START Records shown

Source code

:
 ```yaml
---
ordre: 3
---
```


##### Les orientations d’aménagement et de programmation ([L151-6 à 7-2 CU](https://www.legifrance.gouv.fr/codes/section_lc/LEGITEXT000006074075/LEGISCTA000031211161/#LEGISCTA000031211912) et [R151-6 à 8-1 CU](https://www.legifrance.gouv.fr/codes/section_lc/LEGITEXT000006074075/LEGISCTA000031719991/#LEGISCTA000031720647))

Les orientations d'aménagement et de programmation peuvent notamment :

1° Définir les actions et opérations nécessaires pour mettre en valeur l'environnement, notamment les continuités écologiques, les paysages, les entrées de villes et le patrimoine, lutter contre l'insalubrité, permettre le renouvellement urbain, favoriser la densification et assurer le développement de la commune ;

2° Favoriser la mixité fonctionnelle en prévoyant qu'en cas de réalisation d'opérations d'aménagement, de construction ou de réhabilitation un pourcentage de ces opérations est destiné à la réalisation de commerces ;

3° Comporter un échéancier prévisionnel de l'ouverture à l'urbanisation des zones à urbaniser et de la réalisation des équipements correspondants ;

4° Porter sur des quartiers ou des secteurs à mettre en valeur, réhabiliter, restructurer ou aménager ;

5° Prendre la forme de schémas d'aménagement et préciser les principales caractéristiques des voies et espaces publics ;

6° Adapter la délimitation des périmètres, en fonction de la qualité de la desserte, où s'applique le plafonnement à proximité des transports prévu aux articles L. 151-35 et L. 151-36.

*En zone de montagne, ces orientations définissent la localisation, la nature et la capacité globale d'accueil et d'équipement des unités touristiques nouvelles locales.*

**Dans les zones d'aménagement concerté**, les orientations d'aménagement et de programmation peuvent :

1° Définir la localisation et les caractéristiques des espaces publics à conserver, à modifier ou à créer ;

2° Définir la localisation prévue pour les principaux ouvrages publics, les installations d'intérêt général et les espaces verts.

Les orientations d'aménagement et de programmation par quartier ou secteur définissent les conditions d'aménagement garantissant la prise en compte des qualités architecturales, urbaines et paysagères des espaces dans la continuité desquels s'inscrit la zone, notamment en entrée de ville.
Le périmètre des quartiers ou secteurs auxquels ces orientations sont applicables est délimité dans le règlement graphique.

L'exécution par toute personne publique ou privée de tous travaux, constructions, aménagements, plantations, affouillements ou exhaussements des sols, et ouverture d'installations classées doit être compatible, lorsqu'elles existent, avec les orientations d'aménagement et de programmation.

END Records shown

• _Work to be completed_
From the data above, copy each line exactly.

• _Output_
Source code

:
 ```yaml
---
ordre: 3
---
```


##### Les orientations d’aménagement et de programmation ([L151-6 à 7-2 CU](https://www.legifrance.gouv.fr/codes/section_lc/LEGITEXT000006074075/LEGISCTA000031211161/#LEGISCTA000031211912) et [R151-6 à 8-1 CU](https://www.legifrance.gouv.fr/codes/section_lc/LEGITEXT000006074075/LEGISCTA000031719991/#LEGISCTA000031720647))

Les orientations d'aménagement et de programmation peuvent notamment :

1° Définir les actions et opérations nécessaires pour mettre en valeur l'environnement, notamment les continuités écologiques, les paysages, les entrées de villes et le patrimoine, lutter contre l'insalubrité, permettre le renouvellement urbain, favoriser la densification et assurer le développement de la commune ;

2° Favoriser la mixité fonctionnelle en prévoyant qu'en cas de réalisation d'opérations d'aménagement, de construction ou de réhabilitation un pourcentage de ces opérations est destiné à la réalisation de commerces ;

3° Comporter un échéancier prévisionnel de l'ouverture à l'urbanisation des zones à urbaniser et de la réalisation des équipements correspondants ;

4° Porter sur des quartiers ou des secteurs à mettre en valeur, réhabiliter, restructurer ou aménager ;

5° Prendre la forme de schémas d'aménagement et préciser les principales caractéristiques des voies et espaces publics ;

6° Adapter la délimitation des périmètres, en fonction de la qualité de la desserte, où s'applique le plafonnement à proximité des transports prévu aux articles L. 151-35 et L. 151-36.

*En zone de montagne, ces orientations définissent la localisation, la nature et la capacité globale d'accueil et d'équipement des unités touristiques nouvelles locales.*

**Dans les zones d'aménagement concerté**, les orientations d'aménagement et de programmation peuvent :

1° Définir la localisation et les caractéristiques des espaces publics à conserver, à modifier ou à créer ;

2° Définir la localisation prévue pour les principaux ouvrages publics, les installations d'intérêt général et les espaces verts.

Les orientations d'aménagement et de programmation par quartier ou secteur définissent les conditions d'aménagement garantissant la prise en compte des qualités architecturales, urbaines et paysagères des espaces dans la continuité desquels s'inscrit la zone, notamment en entrée de ville.
Le périmètre des quartiers ou secteurs auxquels ces orientations sont applicables est délimité dans le règlement graphique.

L'exécution par toute personne publique ou privée de tous travaux, constructions, aménagements, plantations, affouillements ou exhaussements des sols, et ouverture d'installations classées doit être compatible, lorsqu'elles existent, avec les orientations d'aménagement et de programmation.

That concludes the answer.